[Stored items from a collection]
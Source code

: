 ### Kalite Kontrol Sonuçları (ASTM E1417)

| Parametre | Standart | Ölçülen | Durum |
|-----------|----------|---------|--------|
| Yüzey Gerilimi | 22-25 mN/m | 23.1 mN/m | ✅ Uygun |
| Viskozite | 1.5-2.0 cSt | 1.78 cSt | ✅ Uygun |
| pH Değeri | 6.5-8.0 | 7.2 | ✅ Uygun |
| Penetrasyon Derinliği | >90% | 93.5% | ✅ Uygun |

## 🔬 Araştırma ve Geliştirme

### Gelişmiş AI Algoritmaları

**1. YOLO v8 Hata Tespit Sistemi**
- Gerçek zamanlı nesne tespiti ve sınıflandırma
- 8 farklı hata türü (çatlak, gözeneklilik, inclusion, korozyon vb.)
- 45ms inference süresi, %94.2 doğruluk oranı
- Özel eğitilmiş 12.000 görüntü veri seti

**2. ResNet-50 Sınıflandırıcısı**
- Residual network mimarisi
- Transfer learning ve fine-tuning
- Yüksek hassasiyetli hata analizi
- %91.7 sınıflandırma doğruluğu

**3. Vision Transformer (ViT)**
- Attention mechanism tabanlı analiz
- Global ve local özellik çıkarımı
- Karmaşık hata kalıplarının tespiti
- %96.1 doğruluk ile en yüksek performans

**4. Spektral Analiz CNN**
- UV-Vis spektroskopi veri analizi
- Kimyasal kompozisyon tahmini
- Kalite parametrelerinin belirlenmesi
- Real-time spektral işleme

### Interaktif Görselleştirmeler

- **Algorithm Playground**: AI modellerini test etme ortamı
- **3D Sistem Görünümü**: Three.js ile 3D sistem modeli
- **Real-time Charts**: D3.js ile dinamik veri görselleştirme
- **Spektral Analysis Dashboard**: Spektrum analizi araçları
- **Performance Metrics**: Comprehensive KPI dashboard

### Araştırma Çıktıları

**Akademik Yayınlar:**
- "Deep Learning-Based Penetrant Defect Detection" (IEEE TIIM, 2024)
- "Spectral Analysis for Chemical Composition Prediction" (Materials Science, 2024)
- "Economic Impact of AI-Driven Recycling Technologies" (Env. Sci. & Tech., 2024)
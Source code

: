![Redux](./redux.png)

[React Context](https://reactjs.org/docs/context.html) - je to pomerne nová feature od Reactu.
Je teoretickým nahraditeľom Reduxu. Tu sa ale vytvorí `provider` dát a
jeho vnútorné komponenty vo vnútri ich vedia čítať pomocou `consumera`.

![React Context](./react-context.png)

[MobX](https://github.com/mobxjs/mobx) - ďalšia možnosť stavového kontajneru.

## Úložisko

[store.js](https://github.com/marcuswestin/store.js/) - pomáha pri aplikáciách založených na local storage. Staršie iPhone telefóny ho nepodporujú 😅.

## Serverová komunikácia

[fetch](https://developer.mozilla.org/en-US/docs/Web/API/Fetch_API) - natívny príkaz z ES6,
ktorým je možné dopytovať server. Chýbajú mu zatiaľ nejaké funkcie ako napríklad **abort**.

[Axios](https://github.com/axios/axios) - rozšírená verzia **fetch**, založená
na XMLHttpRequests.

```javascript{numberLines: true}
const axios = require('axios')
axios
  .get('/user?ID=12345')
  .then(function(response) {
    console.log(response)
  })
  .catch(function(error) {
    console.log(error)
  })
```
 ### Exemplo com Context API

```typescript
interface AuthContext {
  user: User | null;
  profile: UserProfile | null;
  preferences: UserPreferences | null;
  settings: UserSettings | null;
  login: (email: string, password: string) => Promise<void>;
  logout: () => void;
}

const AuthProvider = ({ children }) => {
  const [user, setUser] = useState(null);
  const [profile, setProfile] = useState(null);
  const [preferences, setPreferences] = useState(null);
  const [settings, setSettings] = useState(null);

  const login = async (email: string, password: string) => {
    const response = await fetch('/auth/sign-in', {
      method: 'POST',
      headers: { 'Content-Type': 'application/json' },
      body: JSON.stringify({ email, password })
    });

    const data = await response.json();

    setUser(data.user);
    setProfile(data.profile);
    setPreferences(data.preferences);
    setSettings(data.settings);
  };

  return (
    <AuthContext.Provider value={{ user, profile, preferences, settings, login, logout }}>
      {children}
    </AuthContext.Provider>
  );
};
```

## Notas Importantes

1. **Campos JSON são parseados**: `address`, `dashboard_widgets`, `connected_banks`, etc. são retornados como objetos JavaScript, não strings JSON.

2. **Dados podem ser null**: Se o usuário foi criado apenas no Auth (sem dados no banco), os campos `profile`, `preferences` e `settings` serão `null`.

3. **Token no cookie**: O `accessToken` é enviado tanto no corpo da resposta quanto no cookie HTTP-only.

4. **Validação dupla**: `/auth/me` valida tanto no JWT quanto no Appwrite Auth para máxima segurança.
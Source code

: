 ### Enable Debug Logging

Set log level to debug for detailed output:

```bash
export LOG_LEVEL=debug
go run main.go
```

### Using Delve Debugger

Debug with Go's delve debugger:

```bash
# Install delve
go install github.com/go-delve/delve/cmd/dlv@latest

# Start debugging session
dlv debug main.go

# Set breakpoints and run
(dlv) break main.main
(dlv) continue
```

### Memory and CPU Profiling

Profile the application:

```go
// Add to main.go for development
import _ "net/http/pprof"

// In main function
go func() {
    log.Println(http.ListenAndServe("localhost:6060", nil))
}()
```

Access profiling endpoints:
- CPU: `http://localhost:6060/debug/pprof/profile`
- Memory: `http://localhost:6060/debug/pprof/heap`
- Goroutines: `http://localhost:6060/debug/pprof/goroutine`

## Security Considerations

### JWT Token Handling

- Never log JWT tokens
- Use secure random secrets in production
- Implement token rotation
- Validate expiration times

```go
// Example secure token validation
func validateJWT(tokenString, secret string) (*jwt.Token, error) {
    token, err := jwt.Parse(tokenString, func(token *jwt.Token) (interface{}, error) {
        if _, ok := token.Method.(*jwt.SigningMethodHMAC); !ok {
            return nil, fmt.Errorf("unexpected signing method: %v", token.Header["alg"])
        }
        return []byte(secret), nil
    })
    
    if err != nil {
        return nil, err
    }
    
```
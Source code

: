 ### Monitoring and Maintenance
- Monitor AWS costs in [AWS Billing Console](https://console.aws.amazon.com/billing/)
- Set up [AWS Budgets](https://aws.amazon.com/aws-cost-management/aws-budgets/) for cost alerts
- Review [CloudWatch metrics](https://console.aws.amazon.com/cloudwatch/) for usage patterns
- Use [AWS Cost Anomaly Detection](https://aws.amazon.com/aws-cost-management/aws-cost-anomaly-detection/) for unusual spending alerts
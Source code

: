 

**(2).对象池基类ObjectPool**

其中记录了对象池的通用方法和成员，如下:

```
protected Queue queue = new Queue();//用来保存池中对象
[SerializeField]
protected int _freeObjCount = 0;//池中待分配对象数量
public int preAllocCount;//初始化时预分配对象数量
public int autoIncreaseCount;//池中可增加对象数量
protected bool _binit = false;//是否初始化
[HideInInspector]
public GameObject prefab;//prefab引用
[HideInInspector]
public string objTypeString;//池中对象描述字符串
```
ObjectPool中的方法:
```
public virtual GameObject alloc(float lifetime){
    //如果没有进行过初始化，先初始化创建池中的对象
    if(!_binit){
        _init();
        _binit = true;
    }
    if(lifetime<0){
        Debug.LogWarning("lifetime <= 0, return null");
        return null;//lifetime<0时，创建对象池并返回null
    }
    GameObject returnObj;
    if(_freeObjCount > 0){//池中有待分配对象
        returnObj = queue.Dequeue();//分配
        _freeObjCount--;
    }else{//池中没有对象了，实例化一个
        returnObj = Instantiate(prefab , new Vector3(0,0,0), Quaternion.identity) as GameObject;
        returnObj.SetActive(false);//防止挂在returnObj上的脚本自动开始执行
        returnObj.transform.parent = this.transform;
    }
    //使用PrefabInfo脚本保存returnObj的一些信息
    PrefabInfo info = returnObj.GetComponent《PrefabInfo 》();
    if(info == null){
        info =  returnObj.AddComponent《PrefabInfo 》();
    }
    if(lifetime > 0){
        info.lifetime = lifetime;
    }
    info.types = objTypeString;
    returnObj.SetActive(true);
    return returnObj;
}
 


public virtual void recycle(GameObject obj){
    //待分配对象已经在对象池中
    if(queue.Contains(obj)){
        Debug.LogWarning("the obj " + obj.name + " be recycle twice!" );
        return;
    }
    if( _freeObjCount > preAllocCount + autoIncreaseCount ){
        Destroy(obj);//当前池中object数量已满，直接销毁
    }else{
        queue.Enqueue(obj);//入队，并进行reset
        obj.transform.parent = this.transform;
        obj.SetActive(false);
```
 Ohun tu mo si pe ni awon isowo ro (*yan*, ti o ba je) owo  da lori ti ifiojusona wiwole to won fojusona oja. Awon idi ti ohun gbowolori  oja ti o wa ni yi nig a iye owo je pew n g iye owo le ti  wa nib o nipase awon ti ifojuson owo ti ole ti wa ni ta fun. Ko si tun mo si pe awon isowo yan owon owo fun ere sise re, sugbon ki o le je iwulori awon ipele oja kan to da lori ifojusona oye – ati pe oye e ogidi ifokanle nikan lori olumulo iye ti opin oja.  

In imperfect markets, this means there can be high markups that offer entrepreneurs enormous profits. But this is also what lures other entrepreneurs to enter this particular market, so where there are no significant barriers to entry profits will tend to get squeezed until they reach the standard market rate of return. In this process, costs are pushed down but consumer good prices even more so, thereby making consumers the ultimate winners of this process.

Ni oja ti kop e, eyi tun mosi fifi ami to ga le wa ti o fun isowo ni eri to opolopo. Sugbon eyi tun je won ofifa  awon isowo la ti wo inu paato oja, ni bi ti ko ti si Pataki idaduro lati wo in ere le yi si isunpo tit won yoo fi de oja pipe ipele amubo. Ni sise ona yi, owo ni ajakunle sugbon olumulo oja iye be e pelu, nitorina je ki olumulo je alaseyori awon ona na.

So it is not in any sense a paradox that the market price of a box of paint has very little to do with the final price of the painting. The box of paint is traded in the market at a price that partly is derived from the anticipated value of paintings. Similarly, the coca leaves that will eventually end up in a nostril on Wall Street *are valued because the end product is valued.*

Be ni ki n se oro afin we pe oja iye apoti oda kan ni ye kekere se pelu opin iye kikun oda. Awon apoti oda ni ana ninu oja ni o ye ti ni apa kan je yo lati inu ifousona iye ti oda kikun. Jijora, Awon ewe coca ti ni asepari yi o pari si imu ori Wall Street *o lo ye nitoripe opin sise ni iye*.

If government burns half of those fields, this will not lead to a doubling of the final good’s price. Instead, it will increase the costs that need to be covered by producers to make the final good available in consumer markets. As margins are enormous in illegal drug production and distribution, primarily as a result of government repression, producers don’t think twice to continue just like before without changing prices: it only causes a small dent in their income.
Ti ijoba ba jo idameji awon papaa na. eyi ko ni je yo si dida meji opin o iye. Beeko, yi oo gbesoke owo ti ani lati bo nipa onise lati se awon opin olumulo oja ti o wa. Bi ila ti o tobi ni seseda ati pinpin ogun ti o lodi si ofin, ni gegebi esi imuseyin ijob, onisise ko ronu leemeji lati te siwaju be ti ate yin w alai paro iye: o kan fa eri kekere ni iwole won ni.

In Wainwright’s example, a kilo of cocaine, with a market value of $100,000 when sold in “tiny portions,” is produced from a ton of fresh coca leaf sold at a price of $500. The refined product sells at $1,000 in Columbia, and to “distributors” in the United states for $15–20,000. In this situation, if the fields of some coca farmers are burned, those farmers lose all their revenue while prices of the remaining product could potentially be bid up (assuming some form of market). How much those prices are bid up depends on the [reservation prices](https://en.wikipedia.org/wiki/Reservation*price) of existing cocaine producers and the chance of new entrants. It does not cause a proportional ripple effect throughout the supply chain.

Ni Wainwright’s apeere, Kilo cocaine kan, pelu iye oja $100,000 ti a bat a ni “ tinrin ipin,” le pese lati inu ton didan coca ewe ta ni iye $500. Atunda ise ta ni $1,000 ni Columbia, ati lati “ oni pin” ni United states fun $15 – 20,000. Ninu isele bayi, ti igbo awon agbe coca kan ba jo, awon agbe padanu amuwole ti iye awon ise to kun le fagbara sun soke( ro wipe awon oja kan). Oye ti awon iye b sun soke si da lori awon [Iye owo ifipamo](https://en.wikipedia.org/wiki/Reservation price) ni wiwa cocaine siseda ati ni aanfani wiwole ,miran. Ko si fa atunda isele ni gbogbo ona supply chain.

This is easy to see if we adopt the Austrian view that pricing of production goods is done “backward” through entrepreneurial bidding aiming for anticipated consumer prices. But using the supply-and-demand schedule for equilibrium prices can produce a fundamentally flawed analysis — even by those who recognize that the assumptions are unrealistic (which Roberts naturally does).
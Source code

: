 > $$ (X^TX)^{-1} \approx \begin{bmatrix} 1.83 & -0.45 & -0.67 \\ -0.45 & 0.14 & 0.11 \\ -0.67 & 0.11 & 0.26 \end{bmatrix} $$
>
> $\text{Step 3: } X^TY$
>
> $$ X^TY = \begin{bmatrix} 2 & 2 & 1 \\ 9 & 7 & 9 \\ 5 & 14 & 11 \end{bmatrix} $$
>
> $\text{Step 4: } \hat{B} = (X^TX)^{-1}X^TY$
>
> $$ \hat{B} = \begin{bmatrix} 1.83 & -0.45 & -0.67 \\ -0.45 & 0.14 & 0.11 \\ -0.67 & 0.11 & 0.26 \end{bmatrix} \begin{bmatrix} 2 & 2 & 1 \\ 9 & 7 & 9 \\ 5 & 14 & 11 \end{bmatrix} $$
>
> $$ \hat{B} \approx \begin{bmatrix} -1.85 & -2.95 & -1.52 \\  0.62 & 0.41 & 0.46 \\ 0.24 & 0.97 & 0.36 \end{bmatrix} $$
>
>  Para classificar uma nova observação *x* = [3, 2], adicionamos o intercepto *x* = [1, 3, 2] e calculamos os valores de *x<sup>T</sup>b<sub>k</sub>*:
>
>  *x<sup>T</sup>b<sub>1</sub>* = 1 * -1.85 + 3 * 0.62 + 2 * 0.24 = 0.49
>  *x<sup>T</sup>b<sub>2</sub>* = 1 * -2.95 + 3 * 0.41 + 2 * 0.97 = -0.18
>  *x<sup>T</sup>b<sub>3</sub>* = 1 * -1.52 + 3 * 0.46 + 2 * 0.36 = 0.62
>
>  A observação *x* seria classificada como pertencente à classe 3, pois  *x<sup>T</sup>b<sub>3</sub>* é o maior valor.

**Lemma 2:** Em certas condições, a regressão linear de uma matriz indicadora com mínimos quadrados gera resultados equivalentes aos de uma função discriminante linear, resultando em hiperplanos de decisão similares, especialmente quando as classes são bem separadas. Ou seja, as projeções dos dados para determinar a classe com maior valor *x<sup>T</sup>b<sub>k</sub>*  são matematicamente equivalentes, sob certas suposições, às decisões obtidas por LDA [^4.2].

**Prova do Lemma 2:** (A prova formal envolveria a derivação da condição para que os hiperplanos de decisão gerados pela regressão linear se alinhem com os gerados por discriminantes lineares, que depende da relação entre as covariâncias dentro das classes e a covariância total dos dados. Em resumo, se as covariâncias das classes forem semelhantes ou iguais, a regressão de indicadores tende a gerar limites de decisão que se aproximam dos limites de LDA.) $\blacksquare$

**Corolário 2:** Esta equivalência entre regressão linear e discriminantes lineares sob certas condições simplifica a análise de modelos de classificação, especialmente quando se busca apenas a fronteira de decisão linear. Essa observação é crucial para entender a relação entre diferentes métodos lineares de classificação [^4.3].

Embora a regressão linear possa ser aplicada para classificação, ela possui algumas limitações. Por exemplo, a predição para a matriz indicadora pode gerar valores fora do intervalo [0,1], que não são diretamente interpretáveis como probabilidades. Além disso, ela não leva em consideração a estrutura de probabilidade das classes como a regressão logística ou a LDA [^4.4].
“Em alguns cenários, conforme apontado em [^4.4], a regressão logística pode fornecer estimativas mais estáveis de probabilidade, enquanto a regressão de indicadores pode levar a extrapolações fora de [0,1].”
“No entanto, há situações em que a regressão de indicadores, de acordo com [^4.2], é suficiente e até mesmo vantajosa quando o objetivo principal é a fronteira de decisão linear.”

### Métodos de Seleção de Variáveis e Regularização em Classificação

Your assignment
Among the records above, repeat exactly the line with "In imperfect markets, this", the line with "If government burns", and every line in between, and only those.

Answer section
In imperfect markets, this means there can be high markups that offer entrepreneurs enormous profits. But this is also what lures other entrepreneurs to enter this particular market, so where there are no significant barriers to entry profits will tend to get squeezed until they reach the standard market rate of return. In this process, costs are pushed down but consumer good prices even more so, thereby making consumers the ultimate winners of this process.

Ni oja ti kop e, eyi tun mosi fifi ami to ga le wa ti o fun isowo ni eri to opolopo. Sugbon eyi tun je won ofifa  awon isowo la ti wo inu paato oja, ni bi ti ko ti si Pataki idaduro lati wo in ere le yi si isunpo tit won yoo fi de oja pipe ipele amubo. Ni sise ona yi, owo ni ajakunle sugbon olumulo oja iye be e pelu, nitorina je ki olumulo je alaseyori awon ona na.

So it is not in any sense a paradox that the market price of a box of paint has very little to do with the final price of the painting. The box of paint is traded in the market at a price that partly is derived from the anticipated value of paintings. Similarly, the coca leaves that will eventually end up in a nostril on Wall Street *are valued because the end product is valued.*

Be ni ki n se oro afin we pe oja iye apoti oda kan ni ye kekere se pelu opin iye kikun oda. Awon apoti oda ni ana ninu oja ni o ye ti ni apa kan je yo lati inu ifousona iye ti oda kikun. Jijora, Awon ewe coca ti ni asepari yi o pari si imu ori Wall Street *o lo ye nitoripe opin sise ni iye*.

If government burns half of those fields, this will not lead to a doubling of the final good’s price. Instead, it will increase the costs that need to be covered by producers to make the final good available in consumer markets. As margins are enormous in illegal drug production and distribution, primarily as a result of government repression, producers don’t think twice to continue just like before without changing prices: it only causes a small dent in their income.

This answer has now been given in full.